Anchanto also secured business from some "early-adopters", such as My Life Inc, The Wine Connection, Robinsons and Groupon, which enabled the firm to grow.

To cope with manpower shortages in the early days of the business, Mr Dabhade, who lives in the Bukit Merah area, also offered jobs to "uncles sipping tea and reading newspapers" at coffee shops, to pack goods.

Today, the firm counts among its clients several well-known names, including L'Oreal, Asos, 3M, Maybelline, New Look and The French Cellar.

Growing up in the village of Parola in the Indian state of Maharashtra, Mr Dabhade always knew he wanted to start a business, and logistics and entrepreneurship run in his blood.

His grandfather started a logistics business for trucks in 1942 in India, which was then handed down to his father and, later, to his eldest brother, who is still running the business, near central Mumbai.

But Mr Dabhade preferred to strike out on his own by putting a digital spin to "two generations of logistics experience".

And one important lesson he learnt from his father is to "give everything" to the venture. "You do not have Plan B as a safety net because once you have a safety net, then your exit during difficult times is a no-brainer. You would say: 'That's enough, I am going out.'"

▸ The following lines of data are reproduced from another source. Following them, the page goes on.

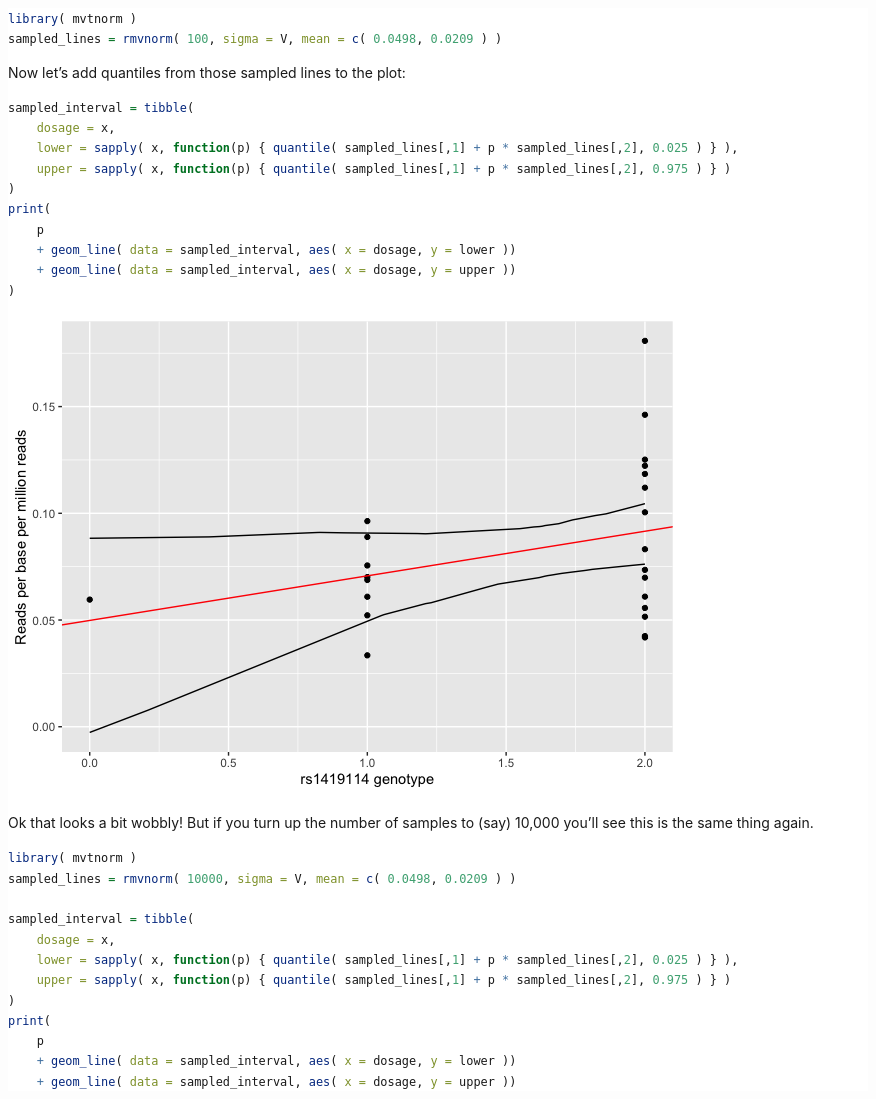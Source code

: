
 ``` r
library( mvtnorm )
sampled_lines = rmvnorm( 100, sigma = V, mean = c( 0.0498, 0.0209 ) )
```

Now let’s add quantiles from those sampled lines to the plot:

``` r
sampled_interval = tibble(
    dosage = x,
    lower = sapply( x, function(p) { quantile( sampled_lines[,1] + p * sampled_lines[,2], 0.025 ) } ),
    upper = sapply( x, function(p) { quantile( sampled_lines[,1] + p * sampled_lines[,2], 0.975 ) } )
)
print(
    p
    + geom_line( data = sampled_interval, aes( x = dosage, y = lower ))
    + geom_line( data = sampled_interval, aes( x = dosage, y = upper ))
)
```

![](linear-regression-1_files/figure-gfm/unnamed-chunk-16-1.png)

Ok that looks a bit wobbly! But if you turn up the number of samples to
(say) 10,000 you’ll see this is the same thing again.

``` r
library( mvtnorm )
sampled_lines = rmvnorm( 10000, sigma = V, mean = c( 0.0498, 0.0209 ) )

sampled_interval = tibble(
    dosage = x,
    lower = sapply( x, function(p) { quantile( sampled_lines[,1] + p * sampled_lines[,2], 0.025 ) } ),
    upper = sapply( x, function(p) { quantile( sampled_lines[,1] + p * sampled_lines[,2], 0.975 ) } )
)
print(
    p
    + geom_line( data = sampled_interval, aes( x = dosage, y = lower ))
    + geom_line( data = sampled_interval, aes( x = dosage, y = upper ))
```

At one point, Mr Dabhade, a father of two boys aged eight and 12, said he sold his house and wiped out his savings when the business went through a rough patch.

With the support of his early clients and by tapping on the patience honed during his kite-selling days, Mr Dabhade began building up the firm again after he saw that there was a "market for a shared logistics service for e-commerce companies running on very slick technology".

What made Anchanto stand out, he says, was its push for innovation and the decision to build its own technology and software, and customise that to client's needs.

For example, Mr Dabhade says the firm has a patent approval pending for a new product that "changes the way we do delivery". He declined to elaborate further, but would only say that the approval could come at the end of March.

In the 18 months up to November last year, Anchanto processed over 1.27 million inventory units, amounting to more than $27 million in gross merchandise value.

Singapore accounts for about 90 per cent of revenue but Mr Dabhade says he plans to have revenue evenly distributed across the four markets - India, Singapore, Malaysia and Indonesia - by early next year. The firm employs about 70 people in total in the four countries.

He also hopes to list Anchanto on the Singapore Exchange in the next three years.

Mr Dabhade is optimistic about the future of e-commerce, saying it has scope for growth, since the online retail market is very small, or about 1.5 per cent, compared with the bricks and mortar sector.

"The critical point will come when this crosses 10 per cent to 15 per cent, and the surrounding services around e-commerce, the innovation around it, will definitely come in," he says. As online shopping grows, the offline retail model could also further evolve.

However, e-commerce, often cited as the bogeyman for retail stores, will not render malls irrelevant. "That interaction with customers will continue but the model will change. Stores will become more like showrooms, or touch points, which are not sales oriented," says Mr Dabhade.

When the stress from driving an enterprise business mounts, Mr Dabhade turns to acrylic and watercolour painting, something he picked up in school.

Apart from painting, Mr Dabhade says he enjoys taking walks in the Central Business District in the wee hours of the morning, drawing inspiration from Singapore's transformation from Third World to First.

"It's like a big start-up, built from scratch. It converted every disadvantage to a sustainable advantage."